# OCR Config Object Structure (/docs/configuration/librechat_yaml/object_structure/ocr)

## Overview

The `ocr` object allows you to configure Optical Character Recognition (OCR) settings for the application, enabling the extraction of text from images. This section provides a detailed breakdown of the `ocr` object structure.

There are 4 main fields under `ocr`:

  - `mistralModel`
  - `apiKey`
  - `baseURL`
  - `strategy`

**Notes:**

- If using the Mistral OCR API, you don't need to edit your `librechat.yaml` file.
    - You only need the following environment variables to get started: `OCR_API_KEY` and `OCR_BASEURL`.
- OCR functionality allows the application to extract text from images, which can then be processed by AI models.
- The default strategy is `mistral_ocr`, which uses Mistral's OCR capabilities.
- You can also configure a custom OCR service by setting the strategy to `custom_ocr`.
- Azure-deployed Mistral OCR models can be used by setting the strategy to `azure_mistral_ocr`.
- Google Vertex AI-deployed Mistral OCR models can be used by setting the strategy to `vertexai_mistral_ocr`.
  - Requires the `GOOGLE_SERVICE_KEY_FILE` environment variable to be set with service account credentials
  - The service key can be provided as: file path, URL, base64 encoded JSON, or raw JSON string
  - Project ID and location are automatically extracted from the service account credentials
- Local text extraction is available via `document_parser`, which extracts text from PDF, DOCX, XLS/XLSX, and OpenDocument files without any external API.
  - Uses `pdfjs-dist`, `mammoth`, and `SheetJS` locally — no API key or base URL needed
  - Only the `strategy` field is required; `apiKey`, `baseURL`, and `mistralModel` are ignored
- If using the default Mistral OCR, you may optionally specify a specific Mistral model to use.
- Environment variable parsing is supported for `apiKey`, `baseURL`, and `mistralModel` parameters.
- A `user_provided` strategy option is planned for future releases but is not yet implemented.

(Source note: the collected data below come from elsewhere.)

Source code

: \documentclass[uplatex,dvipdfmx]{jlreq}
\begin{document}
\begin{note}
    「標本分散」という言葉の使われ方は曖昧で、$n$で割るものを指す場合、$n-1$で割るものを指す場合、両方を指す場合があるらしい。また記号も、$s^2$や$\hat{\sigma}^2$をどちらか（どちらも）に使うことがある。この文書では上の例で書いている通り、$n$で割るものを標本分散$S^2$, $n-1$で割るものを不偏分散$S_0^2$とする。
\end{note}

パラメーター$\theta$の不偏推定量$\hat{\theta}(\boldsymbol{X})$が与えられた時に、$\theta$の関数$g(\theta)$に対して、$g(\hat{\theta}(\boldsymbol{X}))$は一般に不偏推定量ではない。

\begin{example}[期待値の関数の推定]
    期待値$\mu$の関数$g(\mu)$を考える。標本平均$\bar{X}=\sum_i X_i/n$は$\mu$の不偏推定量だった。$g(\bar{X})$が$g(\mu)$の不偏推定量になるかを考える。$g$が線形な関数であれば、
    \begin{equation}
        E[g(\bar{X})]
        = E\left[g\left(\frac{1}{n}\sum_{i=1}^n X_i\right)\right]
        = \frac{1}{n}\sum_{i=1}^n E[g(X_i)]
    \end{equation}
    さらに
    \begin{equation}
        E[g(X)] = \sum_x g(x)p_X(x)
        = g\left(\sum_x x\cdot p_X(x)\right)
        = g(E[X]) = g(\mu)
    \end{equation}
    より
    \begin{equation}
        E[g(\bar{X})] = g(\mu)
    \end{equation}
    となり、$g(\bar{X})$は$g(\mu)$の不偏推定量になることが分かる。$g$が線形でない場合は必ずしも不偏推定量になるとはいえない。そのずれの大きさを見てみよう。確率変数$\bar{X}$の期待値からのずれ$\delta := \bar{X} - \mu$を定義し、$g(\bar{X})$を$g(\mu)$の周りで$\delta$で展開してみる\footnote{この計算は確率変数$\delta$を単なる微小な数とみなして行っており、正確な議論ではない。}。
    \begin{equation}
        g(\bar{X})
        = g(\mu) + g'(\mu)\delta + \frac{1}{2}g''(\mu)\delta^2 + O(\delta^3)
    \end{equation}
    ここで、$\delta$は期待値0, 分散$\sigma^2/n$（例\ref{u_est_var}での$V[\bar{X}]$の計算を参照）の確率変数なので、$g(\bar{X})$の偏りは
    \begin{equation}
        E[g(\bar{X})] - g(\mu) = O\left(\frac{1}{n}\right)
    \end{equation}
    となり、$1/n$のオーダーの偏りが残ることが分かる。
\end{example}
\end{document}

## Automatic Document Parsing (No Configuration Required)

The built-in `document_parser` runs automatically for agent file uploads **even when no `ocr` block is configured** in your `librechat.yaml`. This means PDF, DOCX, XLS/XLSX, and ODS files are parsed out of the box without any setup.

The resolution logic works as follows:

1. **No `ocr` config exists** — When an agent context file is uploaded and its MIME type matches a supported document type (PDF, DOCX, Excel, ODS), the `document_parser` is used directly. No OCR capability check is required for the agent.

2. **`ocr` config exists** — The configured strategy (e.g., `mistral_ocr`) is tried first. If the configured strategy **fails at runtime**, the `document_parser` is used as a fallback so text extraction still succeeds for supported document types.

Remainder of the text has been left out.